Electrochemical Sensors Based on Metal Oxide and Sulfide Nanostructures

Abstract

Electrochemical sensors are widely used in air and water quality testing, agricultural activities, medical diagnosis, food industries, defense, and forensic science. This is because of their fast response, portability, easy testing procedure, low cost, and considerable sensitivity. However, due to lack of selectivity and sensitivity, pristine electrodes used in electrochemical sensors are not suitable for accurate detection of analytes in real samples. But, the fast growing nanotechnology eliminates the existing practical issues and significantly facilitates the development of highly selective and sensitive electrochemical sensors for many kinds of analytes, including organic molecules and inorganic species in liquid and gas medium. Nanomaterials such as metals, metallic compounds, and carbon-based materials have been widely utilized as electrode materials in electrochemical sensor. In this chapter, we particularly focus on metal oxide and metal sulfide–based electrochemical sensors applied in techniques such as cyclic voltammetry, amperometry, differential pulse voltammetry (DPV), and square wave voltammetry (SWV).

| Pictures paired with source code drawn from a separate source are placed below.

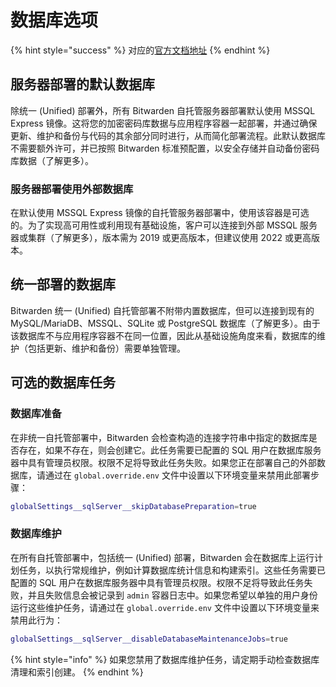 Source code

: # 数据库选项

{% hint style="success" %}
对应的[官方文档地址](https://bitwarden.com/help/database-options/)
{% endhint %}

## 服务器部署的默认数据库 <a href="#default-database-for-server-deployments" id="default-database-for-server-deployments"></a>

除统一 (Unified) 部署外，所有 Bitwarden 自托管服务器部署默认使用 MSSQL Express 镜像。这将您的加密密码库数据与应用程序容器一起部署，并通过确保更新、维护和备份与代码的其余部分同时进行，从而简化部署流程。此默认数据库不需要额外许可，并已按照 Bitwarden 标准预配置，以安全存储并自动备份密码库数据（了解更多）。

### 服务器部署使用外部数据库 <a href="#using-an-external-database-for-server-deployments" id="using-an-external-database-for-server-deployments"></a>

在默认使用 MSSQL Express 镜像的自托管服务器部署中，使用该容器是可选的。为了实现高可用性或利用现有基础设施，客户可以连接到外部 MSSQL 服务器或集群（了解更多），版本需为 2019 或更高版本，但建议使用 2022 或更高版本。

## 统一部署的数据库 <a href="#databases-for-unified-deployments" id="databases-for-unified-deployments"></a>

Bitwarden 统一 (Unified) 自托管部署不附带内置数据库，但可以连接到现有的 MySQL/MariaDB、MSSQL、SQLite 或 PostgreSQL 数据库（了解更多）。由于该数据库不与应用程序容器不在同一位置，因此从基础设施角度来看，数据库的维护（包括更新、维护和备份）需要单独管理。

## 可选的数据库任务 <a href="#optional-database-jobs" id="optional-database-jobs"></a>

### 数据库准备 <a href="#database-preparation" id="database-preparation"></a>

在非统一自托管部署中，Bitwarden 会检查构造的连接字符串中指定的数据库是否存在，如果不存在，则会创建它。此任务需要已配置的 SQL 用户在数据库服务器中具有管理员权限。权限不足将导致此任务失败。如果您正在部署自己的外部数据库，请通过在 `global.override.env` 文件中设置以下环境变量来禁用此部署步骤：

```bash
globalSettings__sqlServer__skipDatabasePreparation=true
```

### 数据库维护 <a href="#database-maintenance" id="database-maintenance"></a>

在所有自托管部署中，包括统一 (Unified) 部署，Bitwarden 会在数据库上运行计划任务，以执行常规维护，例如计算数据库统计信息和构建索引。这些任务需要已配置的 SQL 用户在数据库服务器中具有管理员权限。权限不足将导致此任务失败，并且失败信息会被记录到 `admin` 容器日志中。如果您希望以单独的用户身份运行这些维护任务，请通过在 `global.override.env` 文件中设置以下环境变量来禁用此行为：

```bash
globalSettings__sqlServer__disableDatabaseMaintenanceJobs=true
```

{% hint style="info" %}
如果您禁用了数据库维护任务，请定期手动检查数据库清理和索引创建。
{% endhint %}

The development of metal oxides and metal sulfides–based electrochemical sensors are separately outlined. Initially, reasons for enhanced catalytic current response and better redox potentials of analytes at pure metal oxide/sulfide modified electrodes than pristine electrodes have been described. Then, the existing issues (low selectivity and instability) in pure metal oxide/sulfide modified electrodes have been addressed. Finally, improvement strategies including metal ion doping, surface functionalization, and composite formation in metal oxide/sulfide modified electrodes are described.